Le Canari Noir Opale
Souvent considéré comme la "bête à chagrin" des éleveurs, le canari Noir Opale reste toutefois l'une des plus belles couleurs ! Trop souvent délaissé, la tendance s'inverse et on commence à l'élever de plus en plus en France comme en Italie.
1° - Un oiseau magnifique, pourquoi ?
C'est l'absence de brun dans
l'interstrie qui va donner à la couleur sa pleine expression : de
magnifiques stries noir-bleuté sur une interstrie gris-bleuté.
Le contraste est spectaculaire ! Et spécialement lorsqu'on arrive
à obtenir une excellente oxydation du bec et des pattes. Il faut
toujours rechercher une expression maximale du noir (en veillant bien à
conserver le facteur bleuté !), éviter les stries fines et
bien veiller à la présence de celles ci sur les flancs et
en poitrine.
2° - Un oiseau difficile, pourquoi
?
En tout premier lieu, viennent les problèmes de plume rencontrés
depuis toujours chez ces oiseaux. En effet, lorsqu'on arrive à une
certaine intensité "limite" d'oxydation, les scapulaires ont tendance
à "friser", ce qui en fait des oiseaux "non-exposables" ! Et même
si un très gros travail a été fourni pour améliorer
la plume des Noirs Opales ces dernières années par les plus
grands éleveurs (Marc Boccara, Didier Biau,...), les problèmes
persistent chez les oiseaux les plus oxydés (et donc les meilleurs...).
Vient ensuite l'oxydation des parties cornées
(bec et pattes) et celle du manteau, qui vont rarement de pair... En effet,
on trouve deux types de Noirs Opales dans les concours : ceux qui ont le
bec et les pattes "super oxydés", noirs mais avec un manteau peu
marqué, clair.... puis ceux qui ont des pattes et un bec clairs,
avec un manteau très noir, très bien marqué. (ce dernier
type a ma préférence, ne juge t'on pas des canaris couleurs
? la plume est plus importante que le bec et les pattes !).

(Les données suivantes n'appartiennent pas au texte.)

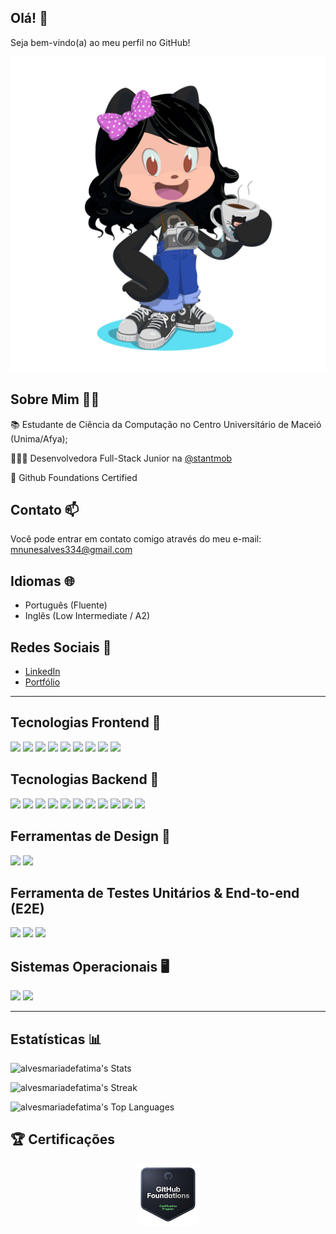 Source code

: ## Olá! 👋  
Seja bem-vindo(a) ao meu perfil no GitHub!

<img src="octocat-1750639687942.png" alt="Avatar Github" />

## Sobre Mim 🧑‍💻

<p>📚 Estudante de Ciência da Computação no Centro Universitário de Maceió (Unima/Afya);</p>  
<p>👩🏻‍💻 Desenvolvedora Full-Stack Junior na <a href="https://github.com/stantmob" target="_blank">@stantmob</a></p>
<p>🌟 Github Foundations Certified</p>

## Contato 📫

Você pode entrar em contato comigo através do meu e-mail:  
<a href="mailto:mnunesalves334@gmail.com">mnunesalves334@gmail.com</a>

## Idiomas 🌐

- Português (Fluente)  
- Inglês (Low Intermediate / A2)

## Redes Sociais 📱

- [LinkedIn](https://linkedin.com/in/maria-de-fatima-nunes-alves/)
- [Portfólio](https://my-website-portfolio-two.vercel.app/)

---

## Tecnologias Frontend 🚀

<p align="left">
  <img src="https://img.shields.io/badge/HTML5-E34F26?style=for-the-badge&logo=html5&logoColor=white">
  <img src="https://img.shields.io/badge/CSS3-1572B6?style=for-the-badge&logo=css3&logoColor=white">
  <img src="https://img.shields.io/badge/JavaScript-F7DF1E?style=for-the-badge&logo=javascript&logoColor=black">
  <img src="https://img.shields.io/badge/Tailwind_CSS-38B2AC?style=for-the-badge&logo=tailwind-css&logoColor=white">
  <img src="https://img.shields.io/badge/React-20232A?style=for-the-badge&logo=react&logoColor=61DAFB">
  <img src="https://img.shields.io/badge/Bootstrap-563D7C?style=for-the-badge&logo=bootstrap&logoColor=white">
  <img src="https://img.shields.io/badge/Sass-CC6699?style=for-the-badge&logo=sass&logoColor=white">
  <img src="https://img.shields.io/badge/TypeScript-007ACC?style=for-the-badge&logo=typescript&logoColor=white">
  <img src="https://img.shields.io/badge/Vue.js-35495E?style=for-the-badge&logo=vue.js&logoColor=4FC08D">
</p>

## Tecnologias Backend 🔧

<p align="left">
  <img src="https://img.shields.io/badge/PHP-777BB4?style=for-the-badge&logo=php&logoColor=white">
  <img src="https://img.shields.io/badge/Laravel-FF2D20?style=for-the-badge&logo=laravel&logoColor=white">
  <img src="https://img.shields.io/badge/Node.js-43853D?style=for-the-badge&logo=node.js&logoColor=white">
  <img src="https://img.shields.io/badge/Express.js-404D59?style=for-the-badge">
  <img src="https://img.shields.io/badge/PostgreSQL-316192?style=for-the-badge&logo=postgresql&logoColor=white">
<img src="https://img.shields.io/badge/Ruby%20on%20Rails-D30001.svg?style=for-the-badge&logo=Ruby-on-Rails&logoColor=white">
  <img src="https://img.shields.io/badge/MariaDB-003545?style=for-the-badge&logo=mariadb&logoColor=white">
  <img src="https://img.shields.io/badge/Python-14354C?style=for-the-badge&logo=python&logoColor=white">
  <img src="https://img.shields.io/badge/Django-092E20?style=for-the-badge&logo=django&logoColor=white">
  <img src="https://img.shields.io/badge/Java-ED8B00?style=for-the-badge&logo=openjdk&logoColor=white">
  <img src="https://img.shields.io/badge/GIT-E44C30?style=for-the-badge&logo=git&logoColor=white">
</p>

## Ferramentas de Design 🎨

<p align="left">
  <img src="https://img.shields.io/badge/Canva-%2300C4CC.svg?&style=for-the-badge&logo=Canva&logoColor=white">
  <img src="https://img.shields.io/badge/Figma-F24E1E?style=for-the-badge&logo=figma&logoColor=white">
</p>

## Ferramenta de Testes Unitários & End-to-end (E2E)
<p align="left">
<img src="https://img.shields.io/badge/Jest-C21325.svg?style=for-the-badge&logo=Jest&logoColor=white">
<img src="https://img.shields.io/badge/Cypress-69D3A7.svg?style=for-the-badge&logo=Cypress&logoColor=white">
<img src="https://img.shields.io/badge/Vitest-6E9F18.svg?style=for-the-badge&logo=Vitest&logoColor=white">
</p>

## Sistemas Operacionais 🖥️

<p align="left">
  <img src="https://img.shields.io/badge/Linux-FCC624?style=for-the-badge&logo=linux&logoColor=black">
  <img src="https://img.shields.io/badge/Ubuntu-E95420?style=for-the-badge&logo=ubuntu&logoColor=white">
</p>

---

## Estatísticas 📊

![alvesmariadefatima's Stats](https://github-readme-stats.vercel.app/api?username=alvesmariadefatima&theme=jolly&show_icons=true&hide_border=false&count_private=true)

![alvesmariadefatima's Streak](https://github-readme-streak-stats.herokuapp.com/?user=alvesmariadefatima&theme=jolly&hide_border=false)

![alvesmariadefatima's Top Languages](https://github-readme-stats.vercel.app/api/top-langs/?username=alvesmariadefatima&theme=jolly&show_icons=true&hide_border=false&layout=compact)

<!-- BADGE DESTACADO COM TEXTO LADO A LADO -->
## 🏆 Certificações
<div align="left" style="display: flex; align-items: center; justify-content: center; gap: 20px; margin-bottom: 20px;">
  <!-- Badge com link -->
  <a href="https://www.credly.com/badges/a3051736-5ccb-4ff9-ae74-08122f99a07a/public_url" target="_blank">
    <img src="github-foundations.png" width="100" alt="GitHub Foundations Certified Badge" style="border-radius: 10px;" />
  </a>
</div>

Les oiseaux
à avoir les deux sont rares, très rares...
On pourrait penser alors, croiser ces deux types
d'oiseaux pour essayer de capturer les qualités de chacun ; mais
cela ne donne quasiment jamais le résultat escompté ! Ce
serait trop facile !
3° - Le Noir Opale dans les concours
On retrouve peu de Noirs Opales dans les concours, le plus souvent dans
les catégories mosaïques. Avec d'excellentes souches françaises
de noirs opale jaune mosaïques (Boccara, Biau,...) mais aussi de noirs
opale rouges mosaïques (Desaegher, Millon,...). Ensuite, quelques
trop rares noirs opales blancs et jaunes.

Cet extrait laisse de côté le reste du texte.